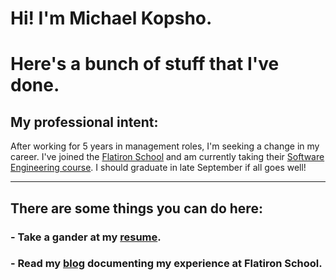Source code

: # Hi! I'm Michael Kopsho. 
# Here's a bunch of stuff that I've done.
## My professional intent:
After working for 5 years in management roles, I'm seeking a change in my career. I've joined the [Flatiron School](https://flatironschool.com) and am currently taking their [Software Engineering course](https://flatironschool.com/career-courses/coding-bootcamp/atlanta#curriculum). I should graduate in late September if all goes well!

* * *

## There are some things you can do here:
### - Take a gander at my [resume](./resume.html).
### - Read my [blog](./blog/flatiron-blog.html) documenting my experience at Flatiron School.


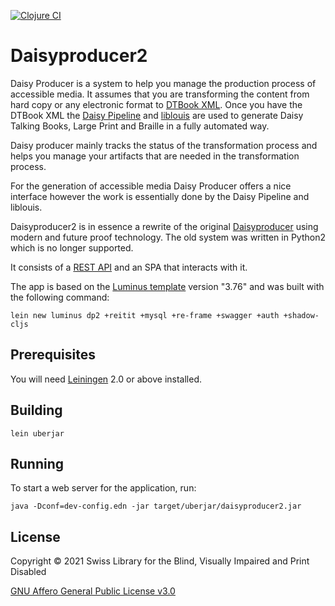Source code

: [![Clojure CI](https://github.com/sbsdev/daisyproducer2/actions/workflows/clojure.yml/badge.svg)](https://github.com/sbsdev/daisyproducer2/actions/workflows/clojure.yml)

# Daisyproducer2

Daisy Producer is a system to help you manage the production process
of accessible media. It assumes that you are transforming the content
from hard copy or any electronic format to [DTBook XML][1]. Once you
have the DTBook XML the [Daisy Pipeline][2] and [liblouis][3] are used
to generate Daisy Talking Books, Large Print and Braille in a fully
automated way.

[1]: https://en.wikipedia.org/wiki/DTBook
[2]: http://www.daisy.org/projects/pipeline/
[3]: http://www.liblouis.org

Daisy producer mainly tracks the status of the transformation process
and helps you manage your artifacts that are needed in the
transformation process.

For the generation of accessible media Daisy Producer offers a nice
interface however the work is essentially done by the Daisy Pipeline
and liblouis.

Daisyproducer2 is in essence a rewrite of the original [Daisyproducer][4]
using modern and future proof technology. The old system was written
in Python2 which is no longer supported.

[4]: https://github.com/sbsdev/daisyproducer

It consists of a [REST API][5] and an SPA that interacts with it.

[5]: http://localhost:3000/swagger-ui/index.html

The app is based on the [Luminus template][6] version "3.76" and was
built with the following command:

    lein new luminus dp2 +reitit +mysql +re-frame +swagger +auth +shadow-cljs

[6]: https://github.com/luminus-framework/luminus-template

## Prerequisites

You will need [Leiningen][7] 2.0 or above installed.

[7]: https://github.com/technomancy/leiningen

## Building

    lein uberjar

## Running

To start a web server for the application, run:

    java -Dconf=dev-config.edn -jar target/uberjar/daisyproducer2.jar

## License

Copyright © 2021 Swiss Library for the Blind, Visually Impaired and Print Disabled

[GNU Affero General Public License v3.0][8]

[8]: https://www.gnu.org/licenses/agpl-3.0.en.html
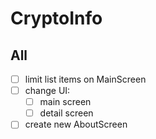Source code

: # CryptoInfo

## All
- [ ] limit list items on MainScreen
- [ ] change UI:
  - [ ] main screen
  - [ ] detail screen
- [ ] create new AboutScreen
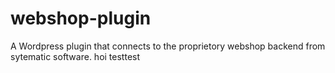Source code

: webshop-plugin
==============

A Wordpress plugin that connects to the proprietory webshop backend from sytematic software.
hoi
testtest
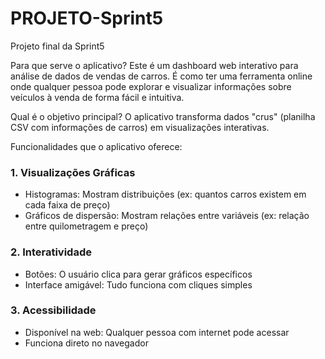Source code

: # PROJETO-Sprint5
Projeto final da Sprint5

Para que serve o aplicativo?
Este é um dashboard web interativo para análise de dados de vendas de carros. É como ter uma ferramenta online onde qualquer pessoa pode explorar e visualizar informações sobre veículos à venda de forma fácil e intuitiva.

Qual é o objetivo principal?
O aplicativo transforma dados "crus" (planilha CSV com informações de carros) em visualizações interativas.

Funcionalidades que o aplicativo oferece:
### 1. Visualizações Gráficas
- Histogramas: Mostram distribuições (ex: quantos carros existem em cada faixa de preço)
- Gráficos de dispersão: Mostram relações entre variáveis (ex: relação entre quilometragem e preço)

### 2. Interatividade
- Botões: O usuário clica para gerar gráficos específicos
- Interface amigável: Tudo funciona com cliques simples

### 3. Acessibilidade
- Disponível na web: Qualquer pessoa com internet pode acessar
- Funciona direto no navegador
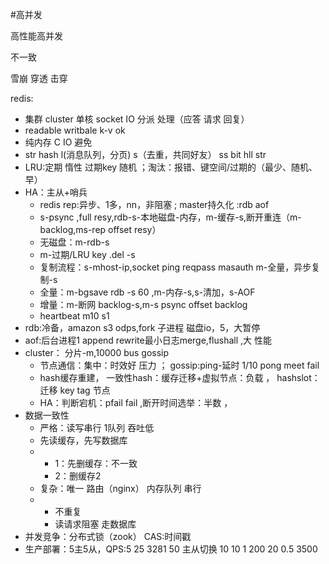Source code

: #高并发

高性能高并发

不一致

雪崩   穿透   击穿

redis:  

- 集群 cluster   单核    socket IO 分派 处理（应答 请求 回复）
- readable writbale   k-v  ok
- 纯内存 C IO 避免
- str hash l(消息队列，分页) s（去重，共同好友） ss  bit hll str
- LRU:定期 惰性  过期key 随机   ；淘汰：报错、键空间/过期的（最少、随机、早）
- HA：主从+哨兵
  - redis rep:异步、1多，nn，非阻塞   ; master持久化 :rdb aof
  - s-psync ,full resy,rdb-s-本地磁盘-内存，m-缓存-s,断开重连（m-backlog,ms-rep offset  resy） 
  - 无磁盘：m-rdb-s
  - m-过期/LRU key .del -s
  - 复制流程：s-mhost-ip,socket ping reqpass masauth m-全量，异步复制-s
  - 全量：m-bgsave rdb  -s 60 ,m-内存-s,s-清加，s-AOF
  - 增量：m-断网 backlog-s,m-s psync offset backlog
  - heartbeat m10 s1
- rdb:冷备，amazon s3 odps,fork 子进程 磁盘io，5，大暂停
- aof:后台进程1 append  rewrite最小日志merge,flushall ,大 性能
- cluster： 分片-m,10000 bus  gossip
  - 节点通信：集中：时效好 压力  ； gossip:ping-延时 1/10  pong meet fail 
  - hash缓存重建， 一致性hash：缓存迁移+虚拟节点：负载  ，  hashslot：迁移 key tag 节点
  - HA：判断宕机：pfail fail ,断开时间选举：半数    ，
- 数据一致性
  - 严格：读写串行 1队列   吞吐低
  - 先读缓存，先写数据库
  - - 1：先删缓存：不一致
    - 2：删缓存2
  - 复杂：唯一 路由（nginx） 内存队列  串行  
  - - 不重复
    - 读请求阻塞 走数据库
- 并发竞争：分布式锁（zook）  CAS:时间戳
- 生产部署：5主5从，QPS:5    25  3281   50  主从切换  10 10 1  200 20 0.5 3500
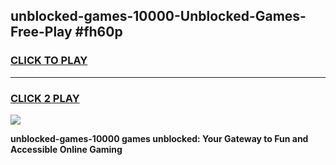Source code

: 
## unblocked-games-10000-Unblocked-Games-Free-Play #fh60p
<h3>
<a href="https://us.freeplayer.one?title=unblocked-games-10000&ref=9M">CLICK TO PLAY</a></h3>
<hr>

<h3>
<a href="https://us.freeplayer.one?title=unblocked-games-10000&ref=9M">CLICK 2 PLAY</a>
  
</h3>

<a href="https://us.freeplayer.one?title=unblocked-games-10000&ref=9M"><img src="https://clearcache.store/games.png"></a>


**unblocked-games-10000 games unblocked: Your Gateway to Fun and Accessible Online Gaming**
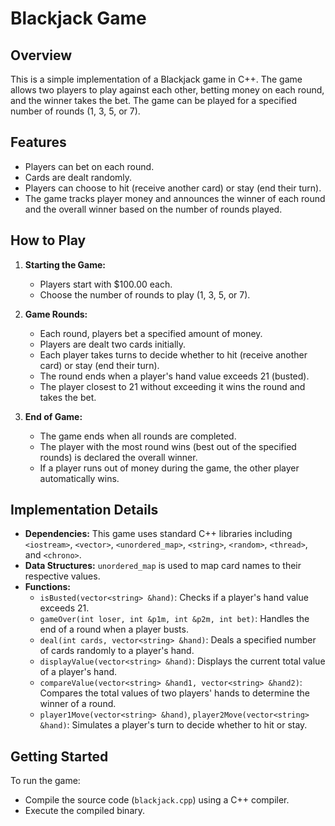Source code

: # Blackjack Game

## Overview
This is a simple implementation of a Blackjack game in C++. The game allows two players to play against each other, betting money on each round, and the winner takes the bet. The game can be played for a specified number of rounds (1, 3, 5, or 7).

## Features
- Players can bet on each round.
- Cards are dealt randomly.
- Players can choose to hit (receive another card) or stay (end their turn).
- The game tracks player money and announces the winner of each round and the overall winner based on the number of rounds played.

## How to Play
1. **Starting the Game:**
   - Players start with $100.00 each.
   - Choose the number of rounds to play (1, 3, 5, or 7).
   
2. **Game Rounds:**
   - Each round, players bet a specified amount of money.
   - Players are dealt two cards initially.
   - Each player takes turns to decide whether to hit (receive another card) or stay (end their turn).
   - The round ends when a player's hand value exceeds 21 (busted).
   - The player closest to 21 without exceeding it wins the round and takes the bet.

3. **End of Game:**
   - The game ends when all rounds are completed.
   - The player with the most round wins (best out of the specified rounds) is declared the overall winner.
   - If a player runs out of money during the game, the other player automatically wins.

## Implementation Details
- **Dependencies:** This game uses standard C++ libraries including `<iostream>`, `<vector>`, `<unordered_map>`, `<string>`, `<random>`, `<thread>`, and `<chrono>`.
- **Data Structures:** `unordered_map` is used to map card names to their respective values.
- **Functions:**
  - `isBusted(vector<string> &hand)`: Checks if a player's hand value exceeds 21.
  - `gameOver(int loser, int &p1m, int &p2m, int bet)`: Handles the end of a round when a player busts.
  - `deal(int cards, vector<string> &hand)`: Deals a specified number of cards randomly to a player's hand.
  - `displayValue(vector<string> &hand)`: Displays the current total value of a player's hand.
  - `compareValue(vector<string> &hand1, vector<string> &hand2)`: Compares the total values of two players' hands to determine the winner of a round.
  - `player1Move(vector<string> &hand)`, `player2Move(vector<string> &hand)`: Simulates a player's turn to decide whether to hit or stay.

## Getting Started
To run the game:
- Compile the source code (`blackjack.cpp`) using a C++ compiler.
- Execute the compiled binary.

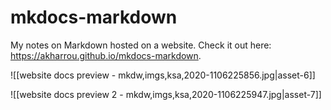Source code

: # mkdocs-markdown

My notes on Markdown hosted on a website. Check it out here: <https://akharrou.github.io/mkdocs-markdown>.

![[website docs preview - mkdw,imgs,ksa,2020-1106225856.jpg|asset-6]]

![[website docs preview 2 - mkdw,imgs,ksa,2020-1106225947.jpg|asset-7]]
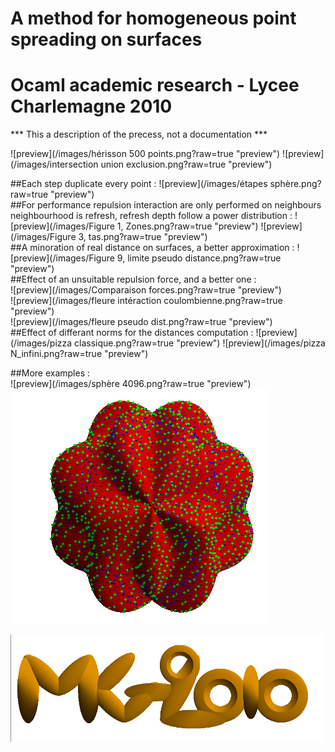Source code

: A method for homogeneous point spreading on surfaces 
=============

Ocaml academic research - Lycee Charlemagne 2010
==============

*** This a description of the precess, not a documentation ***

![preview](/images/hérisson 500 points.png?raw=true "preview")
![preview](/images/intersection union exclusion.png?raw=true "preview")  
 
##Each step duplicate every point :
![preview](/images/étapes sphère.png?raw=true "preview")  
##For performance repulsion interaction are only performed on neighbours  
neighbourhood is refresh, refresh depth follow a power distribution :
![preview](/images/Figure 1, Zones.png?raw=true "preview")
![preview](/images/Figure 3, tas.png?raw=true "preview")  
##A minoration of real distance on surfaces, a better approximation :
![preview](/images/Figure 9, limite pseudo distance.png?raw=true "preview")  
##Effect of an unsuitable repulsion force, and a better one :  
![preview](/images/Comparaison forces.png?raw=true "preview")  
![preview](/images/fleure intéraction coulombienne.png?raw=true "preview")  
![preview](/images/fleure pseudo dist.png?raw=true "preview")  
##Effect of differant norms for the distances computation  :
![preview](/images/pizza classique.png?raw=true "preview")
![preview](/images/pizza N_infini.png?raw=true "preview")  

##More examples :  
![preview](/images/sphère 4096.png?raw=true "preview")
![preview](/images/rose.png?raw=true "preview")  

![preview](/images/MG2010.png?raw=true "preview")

Directions for this task
All lines above from the line with "have the DTBook" through the line with "To start a web", both included, are to be set down exactly, with nothing else.

Task response
have the DTBook XML the [Daisy Pipeline][2] and [liblouis][3] are used
to generate Daisy Talking Books, Large Print and Braille in a fully
automated way.

[1]: https://en.wikipedia.org/wiki/DTBook
[2]: http://www.daisy.org/projects/pipeline/
[3]: http://www.liblouis.org

Daisy producer mainly tracks the status of the transformation process
and helps you manage your artifacts that are needed in the
transformation process.

For the generation of accessible media Daisy Producer offers a nice
interface however the work is essentially done by the Daisy Pipeline
and liblouis.

Daisyproducer2 is in essence a rewrite of the original [Daisyproducer][4]
using modern and future proof technology. The old system was written
in Python2 which is no longer supported.

[4]: https://github.com/sbsdev/daisyproducer

It consists of a [REST API][5] and an SPA that interacts with it.

[5]: http://localhost:3000/swagger-ui/index.html

The app is based on the [Luminus template][6] version "3.76" and was
built with the following command:

    lein new luminus dp2 +reitit +mysql +re-frame +swagger +auth +shadow-cljs

[6]: https://github.com/luminus-framework/luminus-template

## Prerequisites

You will need [Leiningen][7] 2.0 or above installed.

[7]: https://github.com/technomancy/leiningen

## Building

    lein uberjar

## Running

To start a web server for the application, run:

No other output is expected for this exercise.